INFORMATION SUPPLIED
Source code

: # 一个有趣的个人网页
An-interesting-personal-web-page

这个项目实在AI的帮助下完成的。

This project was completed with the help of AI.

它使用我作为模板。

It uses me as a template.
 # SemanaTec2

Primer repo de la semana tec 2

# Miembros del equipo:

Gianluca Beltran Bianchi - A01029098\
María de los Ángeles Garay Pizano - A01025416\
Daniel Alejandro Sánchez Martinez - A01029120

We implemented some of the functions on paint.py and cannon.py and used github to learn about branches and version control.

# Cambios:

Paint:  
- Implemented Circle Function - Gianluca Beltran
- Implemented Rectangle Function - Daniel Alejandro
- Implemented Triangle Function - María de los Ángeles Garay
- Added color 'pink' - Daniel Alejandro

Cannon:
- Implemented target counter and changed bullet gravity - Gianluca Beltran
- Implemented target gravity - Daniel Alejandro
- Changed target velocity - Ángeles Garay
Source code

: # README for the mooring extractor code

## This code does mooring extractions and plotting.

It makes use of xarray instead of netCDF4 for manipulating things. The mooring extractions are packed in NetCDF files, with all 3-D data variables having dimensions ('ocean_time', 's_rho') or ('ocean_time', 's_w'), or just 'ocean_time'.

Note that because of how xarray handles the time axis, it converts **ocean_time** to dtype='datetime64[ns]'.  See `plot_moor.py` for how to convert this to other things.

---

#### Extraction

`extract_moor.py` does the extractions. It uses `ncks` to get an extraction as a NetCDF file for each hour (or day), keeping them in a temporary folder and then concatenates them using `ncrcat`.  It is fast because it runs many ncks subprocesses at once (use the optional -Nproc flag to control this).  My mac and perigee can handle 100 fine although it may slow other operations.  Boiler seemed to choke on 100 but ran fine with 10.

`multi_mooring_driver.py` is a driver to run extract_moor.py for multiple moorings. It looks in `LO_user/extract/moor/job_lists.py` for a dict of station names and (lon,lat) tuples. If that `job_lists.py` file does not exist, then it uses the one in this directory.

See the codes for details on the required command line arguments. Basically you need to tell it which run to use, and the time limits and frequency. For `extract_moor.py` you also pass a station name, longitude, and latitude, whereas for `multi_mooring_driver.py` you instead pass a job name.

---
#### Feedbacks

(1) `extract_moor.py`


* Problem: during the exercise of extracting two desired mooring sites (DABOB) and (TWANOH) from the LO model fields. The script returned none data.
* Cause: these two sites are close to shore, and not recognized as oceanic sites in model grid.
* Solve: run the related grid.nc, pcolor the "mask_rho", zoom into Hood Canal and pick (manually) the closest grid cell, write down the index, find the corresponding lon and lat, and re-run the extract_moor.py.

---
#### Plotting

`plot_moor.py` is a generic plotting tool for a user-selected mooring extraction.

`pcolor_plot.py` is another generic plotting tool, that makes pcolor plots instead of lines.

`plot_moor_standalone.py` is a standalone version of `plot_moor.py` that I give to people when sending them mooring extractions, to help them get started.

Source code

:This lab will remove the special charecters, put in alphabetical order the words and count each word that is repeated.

ACTIVITY
Print the records verbatim, stopping after the "Daniel Alejandro Sánchez Martinez - A01029120" line.

WRITTEN RESPONSE
Source code

: # 一个有趣的个人网页
An-interesting-personal-web-page

这个项目实在AI的帮助下完成的。

This project was completed with the help of AI.

它使用我作为模板。

It uses me as a template.
 # SemanaTec2

Primer repo de la semana tec 2

# Miembros del equipo:

Gianluca Beltran Bianchi - A01029098\
María de los Ángeles Garay Pizano - A01025416\
Daniel Alejandro Sánchez Martinez - A01029120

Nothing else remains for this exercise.